- _Available records_:

+++

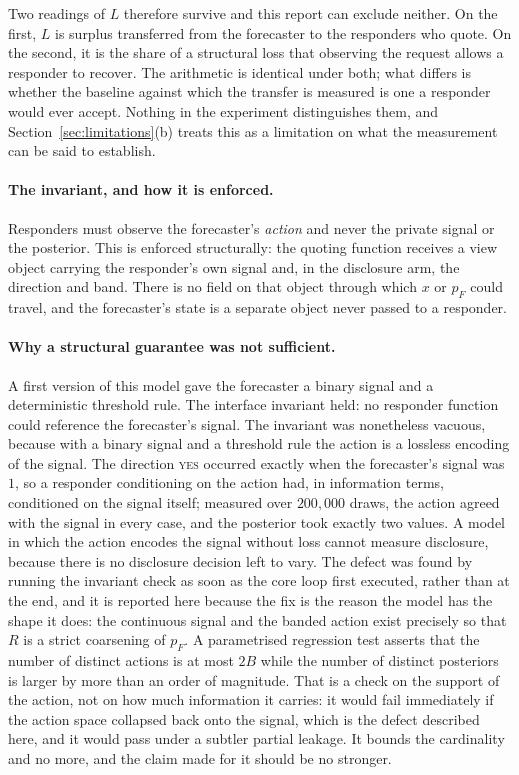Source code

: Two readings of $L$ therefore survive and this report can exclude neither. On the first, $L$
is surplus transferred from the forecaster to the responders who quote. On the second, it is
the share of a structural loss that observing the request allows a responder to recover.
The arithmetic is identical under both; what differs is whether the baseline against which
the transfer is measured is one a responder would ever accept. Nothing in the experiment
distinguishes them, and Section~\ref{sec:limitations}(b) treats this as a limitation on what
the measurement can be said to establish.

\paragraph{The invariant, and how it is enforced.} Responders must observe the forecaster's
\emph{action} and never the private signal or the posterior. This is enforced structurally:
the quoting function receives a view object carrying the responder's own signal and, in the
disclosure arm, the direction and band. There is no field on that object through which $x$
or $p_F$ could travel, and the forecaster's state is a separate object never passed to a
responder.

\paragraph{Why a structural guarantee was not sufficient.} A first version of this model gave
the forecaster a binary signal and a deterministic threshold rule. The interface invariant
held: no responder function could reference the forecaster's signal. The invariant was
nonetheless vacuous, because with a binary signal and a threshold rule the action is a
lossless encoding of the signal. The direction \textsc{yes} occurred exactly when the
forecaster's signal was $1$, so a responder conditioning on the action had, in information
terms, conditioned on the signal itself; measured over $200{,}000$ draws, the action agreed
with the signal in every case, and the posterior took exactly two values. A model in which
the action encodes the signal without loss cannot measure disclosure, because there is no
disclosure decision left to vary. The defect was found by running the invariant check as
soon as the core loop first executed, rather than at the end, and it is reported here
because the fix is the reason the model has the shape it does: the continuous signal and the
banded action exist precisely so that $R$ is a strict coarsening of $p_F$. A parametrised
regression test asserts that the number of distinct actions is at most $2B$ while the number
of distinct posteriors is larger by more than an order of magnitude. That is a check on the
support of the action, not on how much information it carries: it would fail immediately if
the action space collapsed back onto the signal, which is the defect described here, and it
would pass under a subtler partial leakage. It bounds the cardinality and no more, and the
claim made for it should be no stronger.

+++

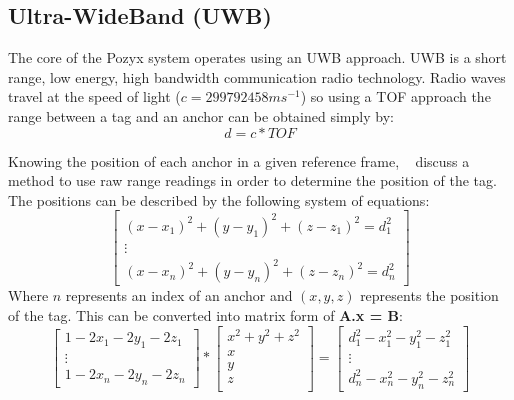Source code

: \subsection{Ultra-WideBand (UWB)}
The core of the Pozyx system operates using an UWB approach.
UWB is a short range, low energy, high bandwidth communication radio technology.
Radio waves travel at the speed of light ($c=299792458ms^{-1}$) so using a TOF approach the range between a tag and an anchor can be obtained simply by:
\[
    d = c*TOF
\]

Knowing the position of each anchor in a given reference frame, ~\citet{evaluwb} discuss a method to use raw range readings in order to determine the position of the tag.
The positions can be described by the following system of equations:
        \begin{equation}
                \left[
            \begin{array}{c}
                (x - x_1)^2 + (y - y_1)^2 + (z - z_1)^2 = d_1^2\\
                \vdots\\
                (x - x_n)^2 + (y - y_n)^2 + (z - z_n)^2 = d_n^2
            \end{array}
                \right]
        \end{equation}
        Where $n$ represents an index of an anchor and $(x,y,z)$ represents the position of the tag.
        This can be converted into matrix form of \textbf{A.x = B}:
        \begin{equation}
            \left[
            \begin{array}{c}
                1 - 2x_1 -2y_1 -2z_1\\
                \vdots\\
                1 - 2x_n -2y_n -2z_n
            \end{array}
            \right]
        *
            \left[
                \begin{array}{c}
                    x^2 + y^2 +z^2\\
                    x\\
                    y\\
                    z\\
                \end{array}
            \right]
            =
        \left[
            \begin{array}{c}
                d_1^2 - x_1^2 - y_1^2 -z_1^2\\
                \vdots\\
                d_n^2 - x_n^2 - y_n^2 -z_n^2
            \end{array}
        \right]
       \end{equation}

+++

- _Problem to solve_: Copy the lines of the data above exactly as written, beginning with the line containing "and never the" and ending with the line containing "with the signal", and leave out all other lines.

- _Solution_:
\emph{action} and never the private signal or the posterior. This is enforced structurally:
the quoting function receives a view object carrying the responder's own signal and, in the
disclosure arm, the direction and band. There is no field on that object through which $x$
or $p_F$ could travel, and the forecaster's state is a separate object never passed to a
responder.

\paragraph{Why a structural guarantee was not sufficient.} A first version of this model gave
the forecaster a binary signal and a deterministic threshold rule. The interface invariant
held: no responder function could reference the forecaster's signal. The invariant was
nonetheless vacuous, because with a binary signal and a threshold rule the action is a
lossless encoding of the signal. The direction \textsc{yes} occurred exactly when the
forecaster's signal was $1$, so a responder conditioning on the action had, in information
terms, conditioned on the signal itself; measured over $200{,}000$ draws, the action agreed
with the signal in every case, and the posterior took exactly two values. A model in which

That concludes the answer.